◆ Aim of the task: Only a number is expected in reply: the number of lines below that include the word "tagging".

[Records from a collection]
++++++++

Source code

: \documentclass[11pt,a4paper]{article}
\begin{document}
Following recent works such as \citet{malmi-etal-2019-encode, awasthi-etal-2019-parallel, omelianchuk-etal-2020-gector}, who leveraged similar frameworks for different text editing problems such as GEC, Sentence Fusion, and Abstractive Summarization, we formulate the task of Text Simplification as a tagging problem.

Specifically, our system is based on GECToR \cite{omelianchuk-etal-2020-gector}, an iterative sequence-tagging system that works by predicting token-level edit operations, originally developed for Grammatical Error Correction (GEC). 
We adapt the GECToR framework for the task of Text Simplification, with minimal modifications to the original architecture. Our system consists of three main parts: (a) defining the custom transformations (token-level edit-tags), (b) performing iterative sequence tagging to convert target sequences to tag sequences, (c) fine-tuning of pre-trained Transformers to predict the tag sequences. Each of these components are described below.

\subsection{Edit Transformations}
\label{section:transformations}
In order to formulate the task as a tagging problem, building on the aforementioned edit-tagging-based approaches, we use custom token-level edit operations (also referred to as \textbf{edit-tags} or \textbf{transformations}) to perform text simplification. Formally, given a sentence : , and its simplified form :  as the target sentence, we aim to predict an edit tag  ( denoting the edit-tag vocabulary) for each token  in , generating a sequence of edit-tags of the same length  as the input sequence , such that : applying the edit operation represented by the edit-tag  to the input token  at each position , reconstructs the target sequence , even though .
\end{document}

++++++++

◆ Result: 4